If you have a water filter jug in your kitchen it is likely to contain activated carbon as a filtering agent to ‘grab’ certain contaminants from your water.
In medicine activated charcoal is used mainly to treat poisonings, reduce flatulence, lower cholesterol levels, and even to prevent hangover.
Several studies into activated charcoal have looked it as an emergency intervention to remove toxic substances from the body is well documented over many decades. By trapping chemicals in its tiny pores it prevents them being absorbed via the stomach into the body.
It absorbs some but not all toxic substances and is most effective if used within one hour of ingesting toxic substances. It has proven to be effective in both adult and child overdoses of drugs such as acetaminophen, digoxin, digitoxin, tricyclic antidepressants, and barbiturates as well as pesticides and some heavy metals. But it does not prevent the absorption of everything; alcohols (ethanol, methanol, ethylene glycol), alkalis (lye) and strong acids, iron, boric acid, lithium, DDT, malathion, petroleum products (e.g., cleaning fluid, coal oil, fuel oil, gasoline, kerosene, paint thinner), that have been swallowed are poorly absorbed by activated charcoal.

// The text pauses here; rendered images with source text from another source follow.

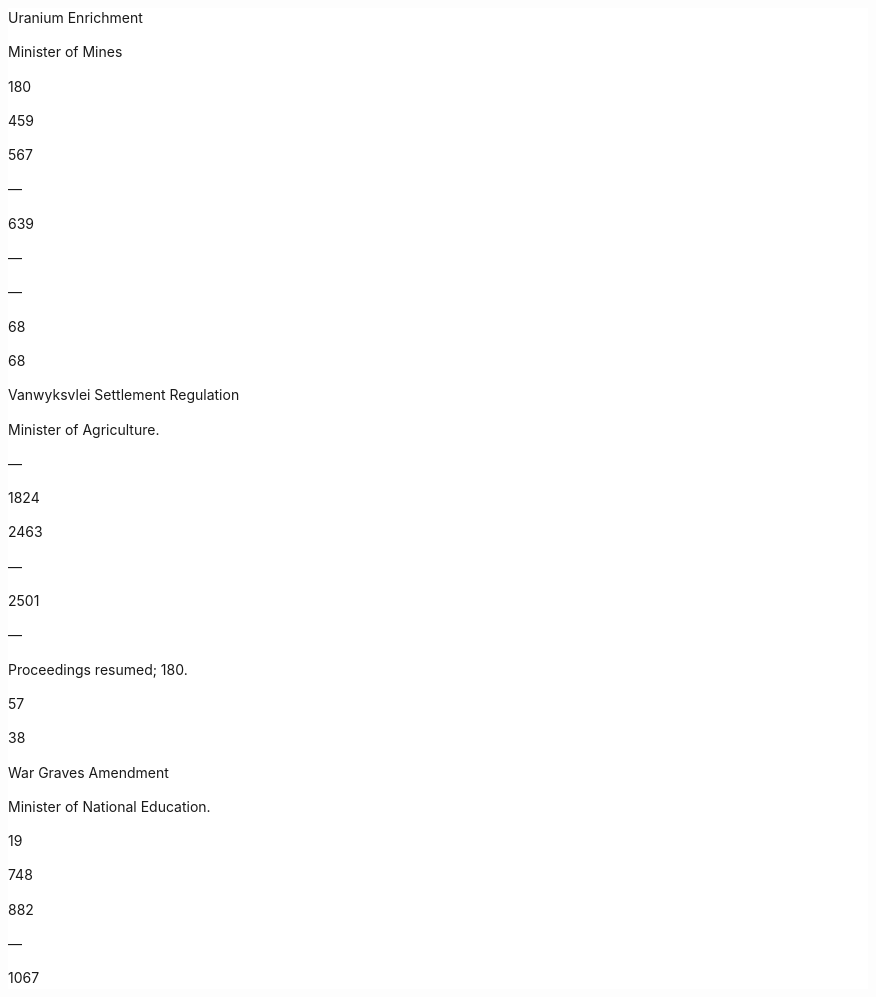 <td><p>Uranium Enrichment</p></td>

<td><p>Minister of Mines</p></td>

<td><p>180</p></td>

<td><p>459</p></td>

<td><p>567</p></td>

<td><p>&#x2014;</p></td>

<td><p>639</p></td>

<td><p>&#x2014;</p></td>

<td><p>&#x2014;</p></td>

</tr>

<tr>

<td><p>68</p></td>

<td><p>68</p></td>

<td><p>Vanwyksvlei Settlement Regulation</p></td>

<td><p>Minister of Agriculture.</p></td>

<td><p>&#x2014;</p></td>

<td><p>1824</p></td>

<td><p>2463</p></td>

<td><p>&#x2014;</p></td>

<td><p>2501</p></td>

<td><p>&#x2014;</p></td>

<td><p>Proceedings resumed; 180.</p></td>

</tr>

<tr>

<td><p><span class="col_xiv" refersTo="page_0012"/>57</p></td>

<td><p>38</p></td>

<td><p>War Graves Amendment</p></td>

<td><p>Minister of National Education.</p></td>

<td><p>19</p></td>

<td><p>748</p></td>

<td><p>882</p></td>

<td><p>&#x2014;</p></td>

<td><p>1067</p></td>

There is also reasonable evidence that activated charcoal can relive flatulence. In order to be effective it needs to be taken 1g at least 30 minutes before consumption of a meal and 1g after the meal.
There are, however, conflicting views on whether activated charcoal is useful for lowering cholesterol, were preventing hangover.
Nutritionists believe that charcoal supports detoxification in the body. Scientific evidence for this is lacking, but it is possible that the reduction of toxins accomplished by the short-term use the activated charcoal takes some of the pressure off of the body’s detoxification system (for instance the liver and kidneys) giving it time to rest and repair.
Some activated charcoal products contain sorbitol to make them more palatable. Sorbitol is a sweetener. It also works as a laxative, aiding the elimination of the poison from the body. Products that contain sorbitol should be given only under the direct supervision of a doctor because severe diarrhoea and vomiting can result. The official view is that charcoal should not be used routinely with substances like sorbitol or ipecac as these reduce its effectiveness.
Side-effects & cautions
Activated charcoal is not without side-effects which include constipation and black stools. If you are pregnant or breastfeeding, it might not be safe and it is best to consult a practitioner before using it. It is also recommended that you avoid activated charcoal if you have any kind of intestinal obstruction or a condition that slows the passage of food through your intestine.
Most authorities don’t recommend routine or automatic treatment with activated charcoal, even in emergency situations. Each case needs to be assessed individually.
For those intending to use it at home, you should know that activated charcoal is indiscriminate what it absorbs. Therefore it should not be taken with food as it also adsorbs enzymes, vitamins, amino acids, minerals, and other nutrients from the GI tract. Nor should it be taken with medicines as it would adsorb them too. It should also not be taken for long periods of time. It is, however, could be helpful for what ails you in the short term. If in doubt, always consult a practitioner for advice.